Le sparatorie e i combattimenti sono dinamici, spettacolari ed eccitanti, ma soprattutto non lesinano in spargimenti di sangue, con una “passione” che non vedevo dai tempi di Robocop (opera di cui Dredd, per tono e tematiche, potrebbe essere l’erede ideale). Al di là di questo, il film gode di un ritmo incalzante, scandito dalla trascinante colonna sonora techno-elettronica di Paul Leonard-Morgan, ed è impreziosito da alcune delle migliori sequenze al rallentatore mai viste sul grande schermo. Concepite per replicare gli effetti della Slo-Mo, tali scene possiedono una bellezza visiva semplicemente unica, garantita da una fotografia psichedelica che sfiora l’opera d’arte.

Ovviamente non si può parlare di Dredd senza citare il suo protagonista, a cui presta il volto il Karl Urban di Star Trek e The Boys. Oddio, il volto… Diciamo il mentone, visto che in nome della fedeltà al fumetto il Giudice non si leva mai il casco dalla testa. Non che sia un problema per Urban, dato che a lui bastano bocca, movenze e voce per caratterizzare alla perfezione una figura che, per quanto badass, non può dirsi completamente positiva. Freddo come un robot e apparentemente privo di emozioni (anche se non immune alle one-liner), Dredd è l’incarnazione della Giustizia, come lui stesso ricorda (“Io sono la Legge”), ciò non toglie che combatta il crimine con la stessa violenza e ferocia delle persone a cui dà la caccia.

Suo perfetto contraltare è la giovane Giudice Anderson, la classica novellina armata di grandi speranze e buone intenzioni, che scoprirà sulla sua pelle che il mondo in cui vive non è così innocente come crede.

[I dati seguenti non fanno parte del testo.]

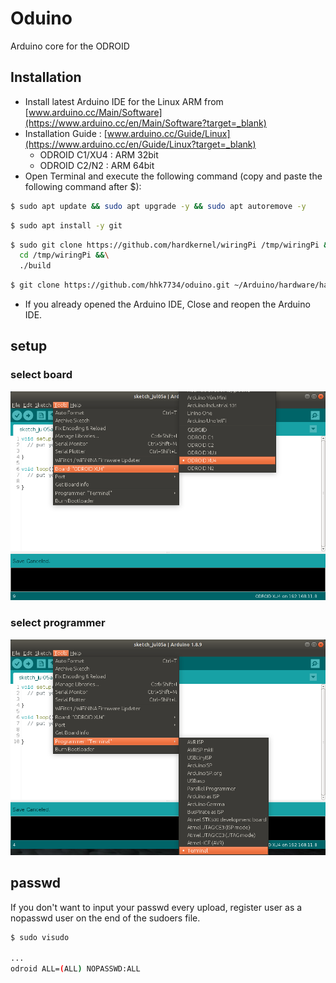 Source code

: # Oduino

Arduino core for the ODROID

## Installation

- Install latest Arduino IDE for the Linux ARM from [www.arduino.cc/Main/Software](https://www.arduino.cc/en/Main/Software?target=_blank)
- Installation Guide : [www.arduino.cc/Guide/Linux](https://www.arduino.cc/en/Guide/Linux?target=_blank)
  - ODROID C1/XU4 : ARM 32bit
  - ODROID C2/N2 : ARM 64bit
- Open Terminal and execute   the following command (copy and paste the following command after $):

```bash
$ sudo apt update && sudo apt upgrade -y && sudo apt autoremove -y
```

```bash
$ sudo apt install -y git
```

```bash
$ sudo git clone https://github.com/hardkernel/wiringPi /tmp/wiringPi &&\
  cd /tmp/wiringPi &&\
  ./build
```

```bash
$ git clone https://github.com/hhk7734/oduino.git ~/Arduino/hardware/hardkernel/odroid
```

- If you already opened the Arduino IDE, Close and reopen the Arduino IDE.

## setup

### select board

![board](./image/01.select_board.png)

### select programmer

![programmer](./image/02.select_programmer.png)

## passwd

If you don't want to input your passwd every upload, register user as a nopasswd user on the end of the sudoers file.

```bash
$ sudo visudo

...
odroid ALL=(ALL) NOPASSWD:ALL
```
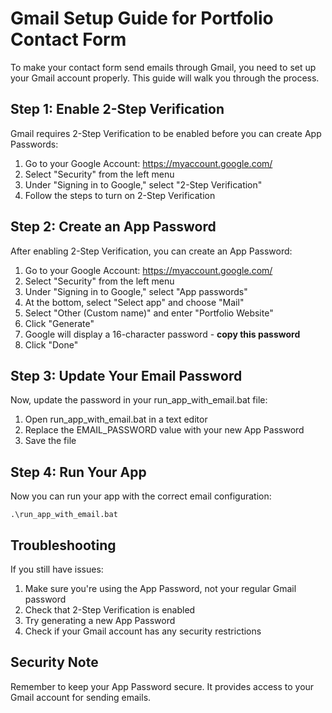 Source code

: # Gmail Setup Guide for Portfolio Contact Form

To make your contact form send emails through Gmail, you need to set up your Gmail account properly. This guide will walk you through the process.

## Step 1: Enable 2-Step Verification

Gmail requires 2-Step Verification to be enabled before you can create App Passwords:

1. Go to your Google Account: https://myaccount.google.com/
2. Select "Security" from the left menu
3. Under "Signing in to Google," select "2-Step Verification"
4. Follow the steps to turn on 2-Step Verification

## Step 2: Create an App Password

After enabling 2-Step Verification, you can create an App Password:

1. Go to your Google Account: https://myaccount.google.com/
2. Select "Security" from the left menu
3. Under "Signing in to Google," select "App passwords"
4. At the bottom, select "Select app" and choose "Mail"
5. Select "Other (Custom name)" and enter "Portfolio Website"
6. Click "Generate"
7. Google will display a 16-character password - **copy this password**
8. Click "Done"

## Step 3: Update Your Email Password

Now, update the password in your run_app_with_email.bat file:

1. Open run_app_with_email.bat in a text editor
2. Replace the EMAIL_PASSWORD value with your new App Password
3. Save the file

## Step 4: Run Your App

Now you can run your app with the correct email configuration:

```
.\run_app_with_email.bat
```

## Troubleshooting

If you still have issues:

1. Make sure you're using the App Password, not your regular Gmail password
2. Check that 2-Step Verification is enabled
3. Try generating a new App Password
4. Check if your Gmail account has any security restrictions

## Security Note

Remember to keep your App Password secure. It provides access to your Gmail account for sending emails.
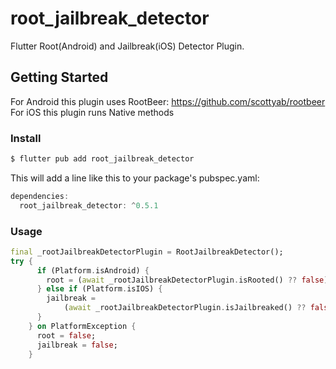 # root_jailbreak_detector

Flutter Root(Android) and Jailbreak(iOS) Detector Plugin.

## Getting Started

For Android this plugin uses RootBeer: https://github.com/scottyab/rootbeer <br />
For iOS this plugin runs Native methods

### Install
```dart
$ flutter pub add root_jailbreak_detector
```
This will add a line like this to your package's pubspec.yaml:
```dart
dependencies:
  root_jailbreak_detector: ^0.5.1
  ```
### Usage
```dart
final _rootJailbreakDetectorPlugin = RootJailbreakDetector();
try {
      if (Platform.isAndroid) {
        root = (await _rootJailbreakDetectorPlugin.isRooted() ?? false);
      } else if (Platform.isIOS) {
        jailbreak =
            (await _rootJailbreakDetectorPlugin.isJailbreaked() ?? false);
      }
    } on PlatformException {
      root = false;
      jailbreak = false;
    }
```


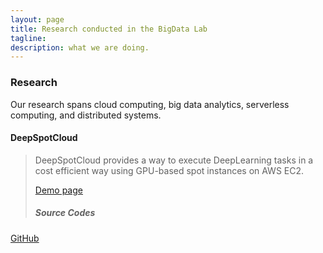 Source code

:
 ```yaml
---
layout: page
title: Research conducted in the BigData Lab
tagline:  
description: what we are doing.
---
```

### Research

Our research spans cloud computing, big data analytics, serverless computing, and distributed systems.



#### DeepSpotCloud
> DeepSpotCloud provides a way to execute DeepLearning tasks in a cost efficient way using GPU-based spot instances on AWS EC2.
>
> [Demo page](http://bigdata.cs.kookmin.ac.kr/deep-spot-cloud-demo/) 
>
> ##### Source Codes
[GitHub](https://github.com/kmu-bigdata)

Ma che alla fine riuscirà comunque a far emergere un barlume di moralità nel suo superiore. Ad interpretarla la bella Olivia Thirby, tutto sommato convincente, malgrado reciti per gran parte del tempo con la bocca aperta. La vera rivelazione è però Lena Headey (la Cersei de Il Trono di Spade), eccellente nei panni della cattivissima Ma-Ma, le cui cicatrici sul viso riflettono la spaccatura della sua psiche.

Diventato in poco tempo (giustamente) un cult, Dredd è senz’altro uno degli action movie più belli e rivoluzionari dell’ultimo decennio, insieme a Mad Max: Fury Road e John Wick. Proprio per questo mi chiedo due cose. Prima di tutto, perché noi italiani abbiamo dovuto aspettare sette anni per vedere questo capolavoro? Secondo e più importante, perché non abbiamo ancora avuto un sequel?